Paced/recovery breathing

If we breathe well, clarity and quality of thought improve and we achieve superb emotional self-regulation. At least ten minutes of daily paced breathing helps keep cortisol levels under control – at the first signs of stress, begin paced breathing. Breathe diaphragmatically, in through the nose, out through the mouth with a steady count in and steady count out. In and out counts don’t have to match (e.g., 5 in/7 out or 7 in/7 out). A longer out-breath helps dispel CO2, which increases cortisol if it builds up in the base of the lungs, (which can happen because CO2 is heavier than oxygen). Paced breathing with a longer out-breath is called ‘recovery breathing’, and is especially helpful if you’re feeling panicked.

Shake it out

If you’re feeling overwhelmed and having difficulty focusing, in addition to recovery breathing, try the ‘shake out’. Bend at the waist (slight bend in the knees). If possible, get your head below your waist. Shake your shoulders and arms vigorously, and punch the air while you vocalize with an ‘ahhhh’ sound. This movement disperses chemicals that move through our body and can get stuck at the base of our spine. It’s like rebooting a computer for our body chemistry. If you’re dwelling on things and need to shift your state of mind, give this a try.

Meditation

Meditation not only calms us, but it also strengthens our immune system because it increases the amount of SIgA (Secretory Immunoglobulin Antibody) in our body, which thickens the mucous that lines the nose, mouth, trachea, lungs, and gut.
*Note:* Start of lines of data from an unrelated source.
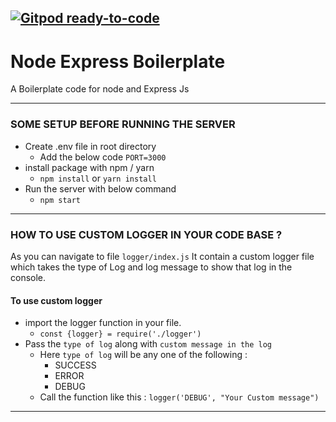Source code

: [![Gitpod ready-to-code](https://img.shields.io/badge/Gitpod-ready--to--code-blue?logo=gitpod)](https://gitpod.io/#https://github.com/webobite/nodeExpressBoilerplate)
----------

# Node Express Boilerplate
A Boilerplate code for node and Express Js

----------
### SOME SETUP BEFORE RUNNING THE SERVER

- Create .env file in root directory
	- Add the below code
			`PORT=3000`
- install package with npm / yarn
	- `npm install` or `yarn install`
- Run the server with below command
	- `npm start`
----------
### HOW TO USE CUSTOM LOGGER IN YOUR CODE BASE ?
As you can navigate to file `logger/index.js` It contain a custom logger file which takes the type of Log and log message to show that log in the console.

#### To use custom logger
- import the logger function in your file.
	- `const {logger} = require('./logger')`
- Pass the `type of log` along with `custom message in the log`
	- Here `type of log` will be any one of the following :
		- SUCCESS
		- ERROR
		- DEBUG
	- Call the function like this : `logger('DEBUG', "Your Custom message")`
----------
That thicker mucous makes it more difficult for viruses to penetrate our cells and bloodstream. Pick a meditation app to jumpstart your meditation practice.

Connect and rest

Limited physical contact can quickly decrease our oxytocin levels, leaving us feeling isolated and even more stressed. When oxytocin drops, cortisol rises, negatively affecting our immune system. 24/7 news cycles and social media can take us away from people rather than connecting us to them if we spend hours scrolling silently through posts and negative stories. In addition, if we’re feeling panic, resting and relaxing will be more difficult, further increasing our stress levels. Instead, we need to stay engaged with our support network and weave restorative activities into our daily lives.
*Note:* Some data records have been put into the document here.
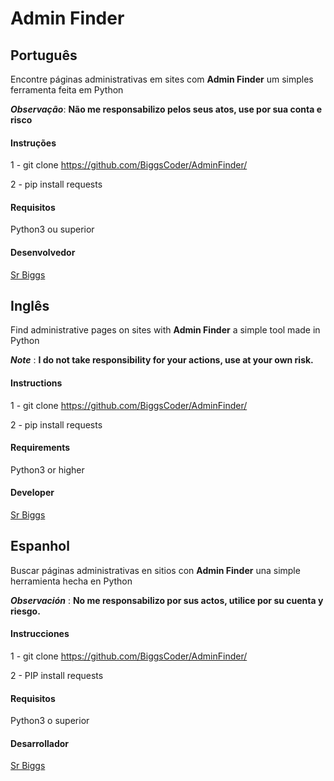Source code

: # Admin Finder

## Português

Encontre páginas administrativas em sites com **Admin Finder** um simples ferramenta feita em Python

***Observação***: **Não me responsabilizo pelos seus atos, use por sua conta e risco**

#### Instruções

1 - git clone https://github.com/BiggsCoder/AdminFinder/

2 - pip install requests

#### Requisitos

Python3 ou superior

#### Desenvolvedor

[Sr Biggs](https://github.com/BiggsCoder)


## Inglês

Find administrative pages on sites with **Admin Finder** a simple tool made in Python

***Note*** : **I do not take responsibility for your actions, use at your own risk.**

#### Instructions

1 - git clone https://github.com/BiggsCoder/AdminFinder/

2 - pip install requests

#### Requirements

Python3 or higher

#### Developer

[Sr Biggs](https://github.com/BiggsCoder)


## Espanhol

Buscar páginas administrativas en sitios con **Admin Finder** una simple herramienta hecha en Python

***Observación*** : **No me responsabilizo por sus actos, utilice por su cuenta y riesgo.**

#### Instrucciones

1 - git clone https://github.com/BiggsCoder/AdminFinder/

2 - PIP install requests

#### Requisitos

Python3 o superior

#### Desarrollador

[Sr Biggs](https://github.com/BiggsCoder)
To boost oxytocin, stay in touch with your support system, communicate more openly, use more appreciative words, and build trust by being even more considerate of each other than usual. Who can you reach out to right now?
REST:

  • Retreat (disengage from all media)
  • Eat (heathfully)
  • Sleep (7 hours minimum)
  • Treat (again, healthfully)

Healthy treats at home might be reading, watching, or listening to something enjoyable, drinking a cup of soothing tea, taking a hot bath, touring a museum online – whatever you would consider a reward, which reboots dopamine levels.

Physical Fitness

Exercising our bodies, releases steroids (testosterone, DHEA and HGH) in both women and men that make us stronger and more confident. The robustness of our nervous system and heart–brain function relies on our physical fitness. Body movement enhances brain connections and function in various ways, improving mental focus. Yoga, which benefits all bodily systems (vital organ function, muscle and bone stability, nervous system, lymph system and cardiovascular system function) is particularly helpful.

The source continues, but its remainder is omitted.